Spring 2014 Newsletter
NASSP Conferences and Sessions
Please join us this summer for the Thirty-First International Social Philosophy Conference, to be held from July 17-19, 2014, at Southern Oregon University, in Ashland, Oregon. The theme will be: “Power, Protest, and the Future of Democracy.”
Please join us at the Pacific Division Meeting of the American Philosophical Association, to be held from April 16-20, 2014, in San Diego, California. On Thursday, April 17, from 8-10 PM, we proudly present the following session:
Topic: Author-Meets-Critics, Elizabeth Brake, Minimizing Marriage: Marriage, Morality, and the Law
Chair: Jeff Gauthier (University of Portland)
Critics: Ronald C. Den Otter (California Polytechnic State University), Lori Watson (University of San Diego), Ralph Wedgwood (University of Southern California)
Respondent: Elizabeth Brake (Arizona State University)
We hope to see you at both conferences!
Members’ Announcements
Jami Anderson announces a conference on “Free Will,” to be held in mid-October (please see accompanying flyer).
Sid Axinn announces that he has, with a co-author, published a paper, “The Morality of Automatic Robots/Drones,” in THE JOURNAL OF MILITARY ETHICS. This is in the August, 2013, issue. If anyone is interested, please contact Sid and he’ll send you a copy. He and his co-author are pressing to have an international conference ban these automatic robots. Automatic drones, distinguished from “un-manned” drones, decide to kill someone based on decisions made by computers, not by any human.
Jay Drydyk sends this Call for Papers: Globality, Unequal Development, and Ethics of Duty, Ottawa, October 17-18 2014. Co-sponsored by the School of International Development and Global Studies (EDIM), University of Ottawa, and the Centre on Values and Ethics (COVE) and the Department of Philosophy at Carleton University. Proposals due June 30, 2014. For more information see the Call for Papers.
Jeffrey Flynn announces his new book, Reframing the Intercultural Dialogue on Human Rights: A Philosophical Approach (Routledge 2014).

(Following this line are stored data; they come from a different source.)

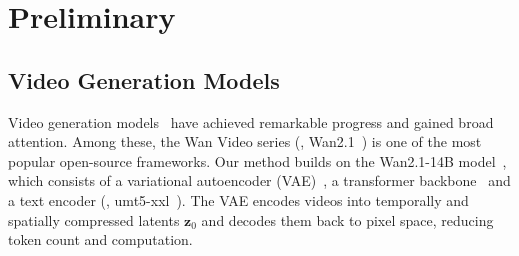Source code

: \section{Preliminary}
\label{saber:sec:preliminary}

\subsection{Video Generation Models}
\label{saber:sec:video_model}
Video generation models~\citep{hong2022cogvideo, yang2024cogvideox, kong2024hunyuanvideo, hacohen2024ltx, wan2025wan} have achieved remarkable progress and gained broad attention.
Among these, the Wan Video series (\eg, Wan2.1~\citep{wan2025wan}) is one of the most popular open-source frameworks.
Our method builds on the Wan2.1-14B model~\citep{wan2025wan}, which consists of a variational autoencoder (VAE)~\citep{kingma2013auto}, a transformer backbone~\citep{vaswani2017attention, peebles2023scalable} and a text encoder (\ie, umt5-xxl~\citep{chung2023unimax}).
%
The VAE encodes videos into temporally and spatially compressed latents ${\mathbf{z}_{0}}$ and decodes them back to pixel space, reducing token count and computation.
%
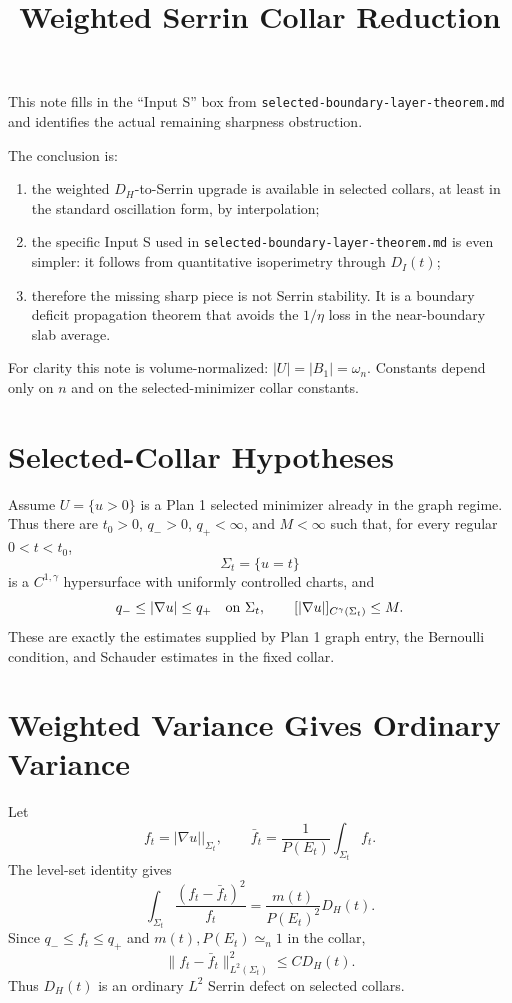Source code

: \documentclass[11pt]{article}
\title{Weighted Serrin Collar Reduction}
\author{}
\date{}
\begin{document}
\maketitle

This note fills in the ``Input S'' box from
\texttt{selected-boundary-layer-theorem.md} and identifies the actual remaining
sharpness obstruction.

The conclusion is:
\begin{enumerate}
\item the weighted \(D_H\)-to-Serrin upgrade is available in selected collars,
at least in the standard oscillation form, by interpolation;
\item the specific Input S used in
\texttt{selected-boundary-layer-theorem.md} is even simpler: it follows from
quantitative isoperimetry through \(D_I(t)\);
\item therefore the missing sharp piece is not Serrin stability. It is a
boundary deficit propagation theorem that avoids the \(1/\eta\) loss in the
near-boundary slab average.
\end{enumerate}

For clarity this note is volume-normalized: \(|U|=|B_1|=\omega_n\). Constants
depend only on \(n\) and on the selected-minimizer collar constants.

\section{Selected-Collar Hypotheses}

Assume \(U=\{u>0\}\) is a Plan 1 selected minimizer already in the graph
regime. Thus there are \(t_0>0\), \(q_->0\), \(q_+<\infty\), and \(M<\infty\)
such that, for every regular \(0<t<t_0\),
\[
\Sigma_t=\{u=t\}
\]
is a \(C^{1,\gamma}\) hypersurface with uniformly controlled charts, and
\[
q_-\le |\nabla u|\le q_+
\quad\hbox{on }\Sigma_t,
\qquad
[|\nabla u|]_{C^\gamma(\Sigma_t)}\le M.
\]
These are exactly the estimates supplied by Plan 1 graph entry, the Bernoulli
condition, and Schauder estimates in the fixed collar.

\section{Weighted Variance Gives Ordinary Variance}

Let
\[
f_t=|\nabla u|\big|_{\Sigma_t},
\qquad
\bar f_t=\frac1{P(E_t)}\int_{\Sigma_t} f_t.
\]
The level-set identity gives
\[
\int_{\Sigma_t}\frac{(f_t-\bar f_t)^2}{f_t}
=
\frac{m(t)}{P(E_t)^2}D_H(t).
\]
Since \(q_-\le f_t\le q_+\) and \(m(t),P(E_t)\simeq_n1\) in the collar,
\[
\|f_t-\bar f_t\|_{L^2(\Sigma_t)}^2
\le C D_H(t).
\]
Thus \(D_H(t)\) is an ordinary \(L^2\) Serrin defect on selected collars.
\end{document}
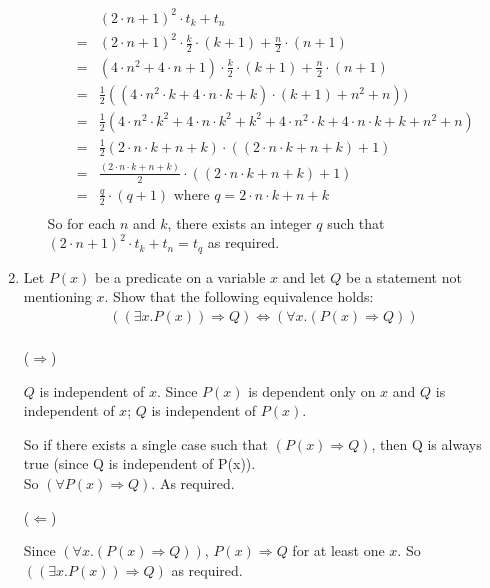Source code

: \documentclass[10pt,\jkfside,a4paper]{article}
\begin{document}
\begin{enumerate}
\begin{itemize}
\begin{equation}
\begin{split}
&(2\cdot n + 1)^2\cdot t_k+t_n\\
=& (2\cdot n + 1)^2\cdot \frac{k}{2}\cdot(k + 1) + \frac{n}{2}\cdot(n + 1)\\
=& (4\cdot n^2 + 4\cdot n + 1)\cdot \frac{k}{2}\cdot(k + 1) + \frac{n}{2}\cdot(n + 1)\\
=& \frac{1}{2}((4\cdot n^2\cdot k + 4\cdot n \cdot k + k)\cdot(k + 1) + n^2 + n))\\
=& \frac{1}{2}(4\cdot n^2\cdot k^2 + 4\cdot n \cdot k^2 + k^2 + 4\cdot n^2\cdot k + 4\cdot n \cdot k + k + n^2 + n)\\
=& \frac{1}{2}(2\cdot n \cdot k + n + k)\cdot((2\cdot n \cdot k + n + k) + 1)\\
=& \frac{(2\cdot n \cdot k + n + k)}{2}\cdot((2\cdot n \cdot k + n + k) + 1)\\
=& \frac{q}{2}\cdot(q + 1) \text{ where } q = 2\cdot n \cdot k + n + k\\
\end{split}
\end{equation}
So for each $n$ and $k$, there exists an integer $q$ such that $(2\cdot n + 1)^2\cdot t_k+t_n=t_q$ as required.

\end{itemize}

\item Let $P(x)$ be a predicate on a variable $x$ and let $Q$ be a statement not mentioning $x$. Show that 
the following equivalence holds:
\begin{equation}
\begin{split}
((\exists x. P(x))\Longrightarrow Q)\Longleftrightarrow(\forall x.(P(x)\Longrightarrow Q))\\
\end{split}
\end{equation}

($\Longrightarrow$)

$Q$ is independent of $x$. Since $P(x)$ is dependent only on $x$ and $Q$ is independent 
of $x$; $Q$ is independent of $P(x)$.

So if there exists a single case such that $(P(x) \Longrightarrow Q)$, then Q is always true 
(since Q is independent of P(x)).\\
So $(\forall P(x) \Longrightarrow Q)$. As required.

($\Longleftarrow$)

Since $(\forall x.(P(x)\Longrightarrow Q))$, $P(x)\Longrightarrow Q$ for at least one $x$. 
So $((\exists x. P(x))\Longrightarrow Q)$ as required.

\end{enumerate}
\end{document}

Jacob Held announces that his new book, Roald Dahl and Philosophy: A Little Nonsense Now and Then, will be released by Rowman and Littlefield in May. It’s a follow up to his Dr. Seuss and Philosophy: Oh, the Thinks you Can Think! (Rowman and Littlefield, 2011).
Bill McBride informs us that Revolutionary Hope, a Festschrift in his honor, was published in 2013 by Lexington Books.
Nancy Snow received a three-year grant from the Templeton Religion Trust. She will co-direct this project with Darcia Narvaez, a developmental psychologist at the University of Notre Dame. The grant will fund 10 research projects on “The Self, Motivation, and Virtue.”
Jim Sterba received a grant from The John Templeton Foundation to work on applying contemporary moral theory to the problem of evil. Drawing on two conferences he is organizing at the University of Notre Dame on the topic, he hopes to have some significant results to report by the end of the year.